Эйнгорн, еврей, лет двадцати восьми, член партии с 1918 года, старый партийный работник, имел большие личные связи в партии. До ГПУ, где служил недавно, он участвовал долгое время в подпольной работе Коминтерна в Германии, Австрии и Польше. Он больше интересовался партийными делами, чем прямой службой. Руководя работой в Персии и Индии, он порученного ему дела не знал. Зато от него мы узнавали интимную сторону жизни руководителей партии и все новости, которые не опубликовывались.
Аксельрод, еврей, тридцати лет от роду, работал до 1927 года в Наркоминделе, откуда был командирован в Йемен, Геджас и провел там пять лет. Окончив Восточный институт и имея пятилетнюю практику в Аравии, он считался в СССР одним из лучших знатоков арабского языка. Кроме арабского, он владел также немецким, французским, итальянским и английским. Одновременно с работой в ГПУ занимался журналистикой и состоял членом Общества востоковедения. Не имея практического стажа по работе в ГПУ, если не считать Аравии, где он вел разведку добровольно, он не пользовался большим авторитетом в секторе. Руководил он работой ГПУ в арабских странах, где, собственно, еще не было ничего организовано.

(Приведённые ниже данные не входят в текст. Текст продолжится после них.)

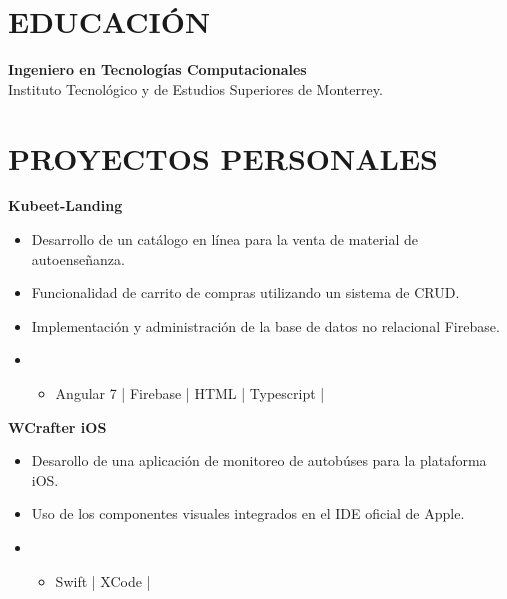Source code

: \documentclass{res}
\begin{document}
\address{
}

\begin{resume}
    \vspace{-2mm}
    \separator

    \section{\large{EDUCACIÓN}} 
    \textbf{Ingeniero en Tecnologías Computacionales} 
     \\
    Instituto Tecnológico y de Estudios Superiores de Monterrey.
    
    \longjump

    \section{\large{PROYECTOS PERSONALES}} 
    \textbf{Kubeet-Landing} 
    \begin{itemize}
        \item Desarrollo de un catálogo en línea para la venta de material de autoenseñanza.
        \item Funcionalidad de carrito de compras utilizando un sistema de CRUD.
        \item Implementación y administración de la base de datos no relacional Firebase.
        \item {}
        \begin{itemize}
            \item Angular 7 | Firebase | HTML | Typescript |
        \end{itemize}
    \end{itemize}

    \textbf{WCrafter iOS} 
    \begin{itemize}
        \item Desarollo de una aplicación de monitoreo de autobúses para la plataforma iOS.
        \item Uso de los componentes visuales integrados en el IDE oficial de Apple.
        \item {}
        \begin{itemize}
            \item Swift | XCode |
        \end{itemize}
    \end{itemize}


\end{resume}
\end{document}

Вся деятельность его пока заключалась в переводе на русский язык арабских материалов и их обработке.
Работой по Турции руководил сам Триандофилов, считавший себя специалистом по Турции, так как в свое время проработал там около года.

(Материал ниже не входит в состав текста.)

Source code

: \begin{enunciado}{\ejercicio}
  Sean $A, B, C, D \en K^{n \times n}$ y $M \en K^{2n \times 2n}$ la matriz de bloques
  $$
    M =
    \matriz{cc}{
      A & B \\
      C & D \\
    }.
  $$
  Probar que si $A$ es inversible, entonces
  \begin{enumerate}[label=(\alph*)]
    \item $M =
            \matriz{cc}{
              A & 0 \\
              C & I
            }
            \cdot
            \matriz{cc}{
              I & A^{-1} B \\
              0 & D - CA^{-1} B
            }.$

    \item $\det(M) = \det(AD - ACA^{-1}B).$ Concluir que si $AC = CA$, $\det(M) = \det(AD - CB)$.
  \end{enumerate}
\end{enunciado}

Делопроизводительница Бортновская, жена заместителя начальника Разведупра Бортновского, вела техническую работу сектора. От нее мы узнавали новости из Разведупра, где она имела массу друзей.
Приняв сектор, я занялся подготовкой Триандофилова к организации нелегальной резидентуры в Персии и разработкой задач, которые перед ней стояли.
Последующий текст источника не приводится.